ルブラン 辛口コラム

脱酸素剤・品質保持剤と品数の関係

脱酸素剤
酸化する事により、袋の中の酸素を吸収し、商品を長持ちさせる物
品質保持剤
アルコールなどの殺菌により、商品を長持ちさせる物

○脱酸素剤・品質保持剤と品数の関係
カステラや半生製品などを買うと、袋の中に小さな四角いものが入っていることがあります。
多くの人たちは、あまり気にせずに捨ててしまいがちですが、
それは、脱酸素剤・品質保持剤などと書かれている物です。

最近では、和洋菓子、専門店、高級店やお土産店などを問わず、沢山使われています。
個袋の中に小さい物が、一つ一つ入っている物も多くなりました。
袋の中の酸素を吸収(脱酸素)して、細菌の繁殖を防ぎ、酸化防止もできるというものです。

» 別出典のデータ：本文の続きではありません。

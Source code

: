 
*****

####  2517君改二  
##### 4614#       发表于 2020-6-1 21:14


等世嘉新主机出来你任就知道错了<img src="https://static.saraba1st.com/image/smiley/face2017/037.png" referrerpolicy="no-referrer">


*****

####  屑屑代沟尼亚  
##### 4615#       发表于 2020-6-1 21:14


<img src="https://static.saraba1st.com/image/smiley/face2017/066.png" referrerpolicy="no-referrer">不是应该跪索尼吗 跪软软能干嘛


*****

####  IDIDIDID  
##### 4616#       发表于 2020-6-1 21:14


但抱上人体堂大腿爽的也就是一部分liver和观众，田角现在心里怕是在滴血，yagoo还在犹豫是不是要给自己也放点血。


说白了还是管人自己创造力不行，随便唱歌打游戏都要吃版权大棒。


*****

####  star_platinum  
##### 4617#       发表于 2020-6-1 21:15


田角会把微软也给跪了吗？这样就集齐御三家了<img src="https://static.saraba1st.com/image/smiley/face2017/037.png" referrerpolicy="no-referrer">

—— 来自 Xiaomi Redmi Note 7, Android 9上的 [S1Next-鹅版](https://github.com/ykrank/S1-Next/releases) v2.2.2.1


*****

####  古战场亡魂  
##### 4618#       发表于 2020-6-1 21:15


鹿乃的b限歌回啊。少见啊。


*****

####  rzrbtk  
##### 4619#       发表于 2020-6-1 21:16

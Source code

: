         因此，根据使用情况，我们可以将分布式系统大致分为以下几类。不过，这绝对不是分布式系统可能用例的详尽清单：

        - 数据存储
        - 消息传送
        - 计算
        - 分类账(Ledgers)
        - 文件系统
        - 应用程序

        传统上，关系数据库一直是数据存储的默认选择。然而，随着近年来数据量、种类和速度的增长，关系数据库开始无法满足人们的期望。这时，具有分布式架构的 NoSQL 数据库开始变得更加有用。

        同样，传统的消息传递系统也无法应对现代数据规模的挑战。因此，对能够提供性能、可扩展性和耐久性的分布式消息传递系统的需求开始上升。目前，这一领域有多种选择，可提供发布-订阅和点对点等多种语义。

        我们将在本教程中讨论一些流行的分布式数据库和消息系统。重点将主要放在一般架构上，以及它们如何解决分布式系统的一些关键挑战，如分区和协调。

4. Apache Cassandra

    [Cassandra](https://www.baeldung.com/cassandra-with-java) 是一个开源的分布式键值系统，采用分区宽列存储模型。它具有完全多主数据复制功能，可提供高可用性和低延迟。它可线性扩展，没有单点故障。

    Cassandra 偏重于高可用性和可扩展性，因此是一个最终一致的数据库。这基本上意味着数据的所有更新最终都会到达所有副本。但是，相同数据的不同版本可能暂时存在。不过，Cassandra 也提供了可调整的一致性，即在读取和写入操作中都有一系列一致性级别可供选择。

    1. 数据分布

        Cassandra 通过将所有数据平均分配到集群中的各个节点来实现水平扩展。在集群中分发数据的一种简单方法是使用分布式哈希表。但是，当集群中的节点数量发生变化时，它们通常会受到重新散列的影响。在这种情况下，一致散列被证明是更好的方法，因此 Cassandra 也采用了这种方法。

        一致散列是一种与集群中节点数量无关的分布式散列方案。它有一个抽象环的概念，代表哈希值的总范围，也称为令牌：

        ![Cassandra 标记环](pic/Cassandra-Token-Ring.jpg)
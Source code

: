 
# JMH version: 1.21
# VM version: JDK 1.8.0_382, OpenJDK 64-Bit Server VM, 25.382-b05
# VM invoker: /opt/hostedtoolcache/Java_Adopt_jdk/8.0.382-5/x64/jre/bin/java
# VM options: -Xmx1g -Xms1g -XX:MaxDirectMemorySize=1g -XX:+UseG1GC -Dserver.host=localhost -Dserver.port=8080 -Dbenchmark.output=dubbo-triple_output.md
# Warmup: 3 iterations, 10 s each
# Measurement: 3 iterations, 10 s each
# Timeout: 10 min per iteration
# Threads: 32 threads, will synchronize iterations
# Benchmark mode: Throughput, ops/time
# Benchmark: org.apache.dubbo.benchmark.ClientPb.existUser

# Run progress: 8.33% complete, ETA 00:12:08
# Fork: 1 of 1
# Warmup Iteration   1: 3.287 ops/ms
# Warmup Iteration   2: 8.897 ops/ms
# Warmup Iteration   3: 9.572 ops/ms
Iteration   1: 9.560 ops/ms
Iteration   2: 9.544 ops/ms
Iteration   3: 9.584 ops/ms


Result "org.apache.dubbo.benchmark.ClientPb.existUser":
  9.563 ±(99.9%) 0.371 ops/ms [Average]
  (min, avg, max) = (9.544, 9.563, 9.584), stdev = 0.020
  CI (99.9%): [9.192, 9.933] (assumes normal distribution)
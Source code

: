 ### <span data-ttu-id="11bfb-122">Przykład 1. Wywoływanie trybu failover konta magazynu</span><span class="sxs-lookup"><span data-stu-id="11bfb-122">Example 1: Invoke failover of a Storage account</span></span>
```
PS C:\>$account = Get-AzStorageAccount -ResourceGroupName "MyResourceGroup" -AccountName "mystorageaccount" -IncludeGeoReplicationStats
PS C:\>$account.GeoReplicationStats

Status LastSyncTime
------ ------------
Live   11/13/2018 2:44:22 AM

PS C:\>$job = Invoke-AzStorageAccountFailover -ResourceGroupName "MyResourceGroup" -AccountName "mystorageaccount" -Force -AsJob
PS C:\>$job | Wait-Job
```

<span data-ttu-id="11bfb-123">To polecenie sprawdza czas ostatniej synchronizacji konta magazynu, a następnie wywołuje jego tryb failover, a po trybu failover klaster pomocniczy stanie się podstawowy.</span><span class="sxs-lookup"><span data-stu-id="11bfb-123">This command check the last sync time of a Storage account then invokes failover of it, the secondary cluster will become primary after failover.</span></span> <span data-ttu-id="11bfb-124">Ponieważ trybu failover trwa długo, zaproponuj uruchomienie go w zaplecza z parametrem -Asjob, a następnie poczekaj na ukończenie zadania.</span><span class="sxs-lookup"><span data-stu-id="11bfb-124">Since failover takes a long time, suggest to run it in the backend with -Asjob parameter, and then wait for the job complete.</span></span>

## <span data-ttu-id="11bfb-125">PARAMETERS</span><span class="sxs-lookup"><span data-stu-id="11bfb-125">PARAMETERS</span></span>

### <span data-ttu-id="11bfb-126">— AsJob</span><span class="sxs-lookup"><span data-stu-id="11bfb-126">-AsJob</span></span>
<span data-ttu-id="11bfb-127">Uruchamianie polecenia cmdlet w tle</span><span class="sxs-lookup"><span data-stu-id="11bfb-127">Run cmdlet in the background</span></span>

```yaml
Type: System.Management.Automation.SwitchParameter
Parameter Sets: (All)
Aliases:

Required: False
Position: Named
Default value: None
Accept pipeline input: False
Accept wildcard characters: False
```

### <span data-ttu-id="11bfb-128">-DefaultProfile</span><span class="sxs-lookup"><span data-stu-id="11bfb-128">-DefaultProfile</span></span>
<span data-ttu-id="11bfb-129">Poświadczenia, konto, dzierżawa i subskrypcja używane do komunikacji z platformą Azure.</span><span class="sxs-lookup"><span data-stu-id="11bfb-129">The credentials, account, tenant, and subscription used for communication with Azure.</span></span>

菓子店にとって、一番の苦情は、カビの発生による苦情です。
しかしこの問題は、脱酸素剤を使う事によって、非常に少なくなりました。
常温のまま放置しても、カビが出てこないからです。

これにより、販売方法も大きく変りました。
カラフルなリボンやセロハンでパッケージした商品をテーブルの上に並べたり、
半生製品を個袋に入れ、多種類販売するような洋菓子店が増えてきました。
一見カラフルできれいですが、これは脱酸素剤等の使用により、できる事です。

しかし裏を返して言えば、脱酸素剤等の入っている物は、いつ製造したか判らないと言う事です。
1ヶ月前、2ヶ月前、それ以前の物かもしれません。
科学的に考えれば、カビが生えない、酸化しないのですから、何ヶ月前でも問題無いと言う事です。
恐ろしくなります。

そしてまた品質表示が変わり、以前の製造年月日から賞味期限に変わりました。
製造年月日の場合は、製造した日にちなので、変えることは違法になります。
しかし賞味期限の場合は、日付けは製造者の任意で決める事になっているので、
製造者の考えやお店によって、いろいろな違いが出てきます。
特に脱酸素剤等を使用している場合は、様々な期限の付け方があると思います。

例えば、一度に大量に製造し、日付けを少しずつずらす方法や、長めの日付けにしたりする方法です。
脱酸素剤等を使用していれば可能ですし、内部の事なので、お客様には、わかりません。
また違法でも有りません。
品質表示変更や脱酸素剤等は、製造者にとって、有りがたい事です。

では脱酸素剤等を使用しない場合を考えて見ましょう。
商品の品質を保つ為に、まず温度管理が必要です。
低温で保存をしたり12〜16度の保管庫に保存しなければなりません。
また商品により、保管の仕方や期間が違いますので、キメ細かな管理が必要です。
その為に、設備や管理する事にコストが掛かります。
それが売値が高くなる事の原因の一つにもなってます。
       「美味しさ」の点から考えますと、賛否両論、色々な考え方があります。
製造日からの日にちが同じならば、むしろ入れた方がいいと言う人、
美味しさはほとんど変らないと言う人。
確かに製品は、食べ頃を過ぎてからは、劣化していきます。
入れた方がいい商品もあるとは思いますが、私がいつも感じる事は、
脱酸素剤等を入れたお菓子は、なぜか油っぽく、どの商品を食べても単一的な味がし、
風味というか美味しさがないように思います。
これは私が感じる事であり、科学的に調べたわけではありませんが、いつも、そう思います。

美味しさとは、いったい何でしょうか?

最近のサービス業の流れとして、コンビニなどのように、多品種で、
お客様が自分で手にとって選べると言う時代の流れが有ります。
しかし他方では、イタリアから発信されている「スローフード」の様な考え方も始まって来ています。
出来るだけ美味しい物を提供すると言う本来の形を日本でも考え直して行かなければなりません。
ルブランも食べ物を販売する本来の形を忘れず、また一人よがりにならずに、
お客様に喜んでいただけるような店作りをこれからもして行きたいと思っております。

なお、ルブランでは、どうしてもカビやすい一部の商品を除き、
脱酸素剤や品質保持剤の使用は控えております。